[OpenAFS-port-darwin] Mystery Problem with directories on Tiger

Sun, 18 Mar 2007 23:28:04 -0400

At 10:49 PM -0500 3/10/07, Garance A Drosihn wrote:
>At 1:32 PM -0500 3/10/07, Derrick J Brashear wrote:
>>1) what's in syslog.log?
>>2) does it happen with 1.4.2?
>
>Right now I seem to have an invocation of bash where the problem
>does not go away, which made it easier to investigate.  I found
>that what fails is the system routine getcwd().  The code:
>
>	errno = 0;
>	cwdres = getcwd(bigbuf, BIGBUFLEN);
>	if (cwdres == 0) {
>		perror("call to getcwd() failed");
>		return (1);
>	}
>	printf("cur dir = %s\n", cwdres);
>
>will print out:
>      call to getcwd() failed: No such file or directory

>I had installed the OpenAFS-1.5.15 about 3 weeks ago, and have not
>rebooted my machine in the past two weeks.  For my next step, I'll
>install 1.4.2, reboot, and see if the problem shows up again.  If it
>does, I can continue investigating with the simple getcwd() program
>and the more elaborate ruby script.

Okay, I installed 1.4.2, and the problem still shows up.

First I installed 1.4.2.  As mentioned in documentation, I hit the
issue where the installer says "You cannot continue.
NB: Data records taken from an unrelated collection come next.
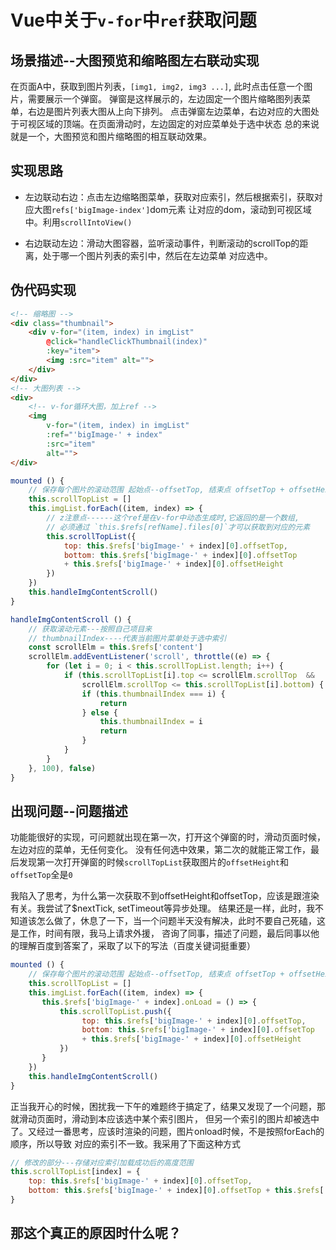 # Vue中关于`v-for`中`ref`获取问题

## 场景描述--大图预览和缩略图左右联动实现

在页面A中，获取到图片列表，`[img1, img2, img3 ...]`, 此时点击任意一个图片，需要展示一个弹窗。
弹窗是这样展示的，左边固定一个图片缩略图列表菜单，右边是图片列表大图从上向下排列。
点击弹窗左边菜单，右边对应的大图处于可视区域的顶端。在页面滑动时，左边固定的对应菜单处于选中状态
总的来说就是一个，大图预览和图片缩略图的相互联动效果。

## 实现思路

* 左边联动右边：点击左边缩略图菜单，获取对应索引，然后根据索引，获取对应大图`refs['bigImage-index']`dom元素
让对应的dom，滚动到可视区域中。利用`scrollIntoView()`

* 右边联动左边：滑动大图容器，监听滚动事件，判断滚动的scrollTop的距离，处于哪一个图片列表的索引中，然后在左边菜单
对应选中。

## 伪代码实现

```html
<!-- 缩略图 -->
<div class="thumbnail">
    <div v-for="(item, index) in imgList"
        @click="handleClickThumbnail(index)"
        :key="item">
        <img :src="item" alt="">
    </div>
</div>
<!-- 大图列表 -->
<div>
    <!-- v-for循环大图，加上ref -->
    <img
        v-for="(item, index) in imgList"
        :ref="'bigImage-' + index"
        :src="item"
        alt="">
</div>
```

```js
mounted () {
    // 保存每个图片的滚动范围 起始点--offsetTop, 结束点 offsetTop + offsetHeight
    this.scrollTopList = []
    this.imgList.forEach((item, index) => {
        // z注意点------这个ref是在v-for中动态生成时,它返回的是一个数组,
        // 必须通过 `this.$refs[refName].files[0]`才可以获取到对应的元素
        this.scrollTopList({
            top: this.$refs['bigImage-' + index][0].offsetTop,
            bottom: this.$refs['bigImage-' + index][0].offsetTop
            + this.$refs['bigImage-' + index][0].offsetHeight
        })
    })
    this.handleImgContentScroll()
}

handleImgContentScroll () {
    // 获取滚动元素---按照自己项目来
    // thumbnailIndex----代表当前图片菜单处于选中索引
    const scrollElm = this.$refs['content']
    scrollElm.addEventListener('scroll', throttle((e) => {
        for (let i = 0; i < this.scrollTopList.length; i++) {
            if (this.scrollTopList[i].top <= scrollElm.scrollTop  &&
                scrollElm.scrollTop <= this.scrollTopList[i].bottom) {
                if (this.thumbnailIndex === i) {
                    return
                } else {
                    this.thumbnailIndex = i
                    return
                }
            }
        }
    }, 100), false)
}
```

## 出现问题--问题描述

功能能很好的实现，可问题就出现在第一次，打开这个弹窗的时，滑动页面时候，左边对应的菜单，无任何变化。
没有任何选中效果，第二次的就能正常工作，最后发现第一次打开弹窗的时候`scrollTopList`获取图片的`offsetHeight`和`offsetTop`全是`0`

我陷入了思考，为什么第一次获取不到offsetHeight和offsetTop，应该是跟渲染有关。我尝试了$nextTick, setTimeout等异步处理。
结果还是一样，此时，我不知道该怎么做了，休息了一下，当一个问题半天没有解决，此时不要自己死磕，这是工作，时间有限，我马上请求外援，
咨询了同事，描述了问题，最后同事以他的理解百度到答案了，采取了以下的写法（百度关键词挺重要）

```js
mounted () {
    // 保存每个图片的滚动范围 起始点--offsetTop, 结束点 offsetTop + offsetHeight
    this.scrollTopList = []
    this.imgList.forEach((item, index) => {
       this.$refs['bigImage-' + index].onLoad = () => {
           this.scrollTopList.push({
                top: this.$refs['bigImage-' + index][0].offsetTop,
                bottom: this.$refs['bigImage-' + index][0].offsetTop
                + this.$refs['bigImage-' + index][0].offsetHeight
           })
       }
    })
    this.handleImgContentScroll()
}
```

正当我开心的时候，困扰我一下午的难题终于搞定了，结果又发现了一个问题，那就滑动页面时，滑动到本应该选中某个索引图片，
但另一个索引的图片却被选中了。又经过一番思考，应该时渲染的问题，图片onload时候，不是按照forEach的顺序，所以导致
对应的索引不一致。我采用了下面这种方式

```js
// 修改的部分---存储对应索引加载成功后的高度范围
this.scrollTopList[index] = {
    top: this.$refs['bigImage-' + index][0].offsetTop,
    bottom: this.$refs['bigImage-' + index][0].offsetTop + this.$refs['bigImage-' + index][0].offsetHeight
}
```

## 那这个真正的原因时什么呢？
There is nothing
to install." So, I removed the OpenAFS package receipt, and I think I
also ran the un-installer.  I was then able to install okay, but the
machine hung when I rebooted.  On a hunch, I booted into single-user
mode and blew away the entire /var/db/openafs/cache directory, and
then re-created the directory.  After doing that, I had no trouble
booting up.  The nice side-effect of that is I know I started with a
clean AFS cache.

At first I didn't seem to have any trouble, but then I didn't do much
work in AFS for a few days.  On Friday I was ready to do some serious
work, and the two AFS volumes that I wanted to get at were showing
this problem with getcwd().  This time I opened several different
Terminal windows, and they were all showing the problem on the same
set of AFS volumes.

When I run my ruby script, I generally run it on a set of directories
which include 43 different AFS volumes.  Fairly often it is the same
set of 6 AFS volumes which have the problem with getcwd().  But at one
point on Friday the problem went away for the two AFS volumes that I
wanted to work in, even though it stayed around for the other four
volumes which I don't care about and haven't touched.

I then thought it'd be interesting to run the script on a much larger
set of directories.  That run found a few more AFS volumes which were
having the getcwd() problem.  Unfortunately, my main Mac also locked up
while running the script on that larger portion of our AFS cell.  Most
running processes were okay, but it seemed that anything new that I
started up would hang.  I was able to close all my active apps (and save
away any documents I had open), but then the machine completely froze
up when I tried out log out of that userid.  I had to do a forced reboot.

I usually have a lot going on, and lose a lot of context if I have to
reboot.  So, I brought up my intel-based Mac-Mini.  (My main desktop is
a dual-CPU G5).  It is also running MacOS 10.4.9, and is still running
OpenAFS 1.5.15.  I'm running my checking-script on the same large section
of our AFS cell, and so far it hasn't hit the getcwd problem on any AFS
volume.  The script does seem to run slower on the Mac-mini, but it has
already searched through 175,000 directories without hitting a problem.
I'm not sure how many AFS volumes that is, but I'm pretty sure it has
already checked about 50,000 more directories than had been checked
during the run which locked-up my desktop.

The mini-mac is setup with the same set of AFSD options as my desktop,
namely:
  -afsdb -stat 2000 -dcache 800 -daemons 3 -volumes 70 -dynroot -fakestat
The mini-mac is on a different network than my desktop, which might be
significant because the desktop is on a 10-Mbit network, while the
mini-mac is on 100-Mbit.

So, the problem still shows up, and it still doesn't make a whole lot of
sense.  It is only the getcwd() call which fails.  I found that I can
work around the problem with 'open' and 'opendiff' commands if I just
fully-specify the filenames I want to edit or compare.  I can do this by
using the PWD variable that bash is keeping track of.  So, if the command
     opendiff afile bfile
fails, then I can simply use
     opendiff $PWD/afile $PWD/bfile
and it will work fine.

For the AFS volumes where I've seen the getcwd() problem, they don't seem
to have a lot in common.  They are spread out across a few different AFS
fileservers, for instance.

Obviously the problem is very repeatable on my desktop, but I'd like to
have it repeatable on some machine where I won't lose so much work if I
need to reboot.  So, I'll keep trying various combinations of things, to
see if I can pin down the problem some more.  I think this is a problem
at the OS-level, and not at the AFS-locking level.  I can always get to
the files in question, and can do anything I want to do with them just
as long as I don't need to call getcwd().

-- 
Garance Alistair Drosehn            =   gad@gilead.netel.rpi.edu
Senior Systems Programmer           or  gad@freebsd.org
Rensselaer Polytechnic Institute    or  drosih@rpi.edu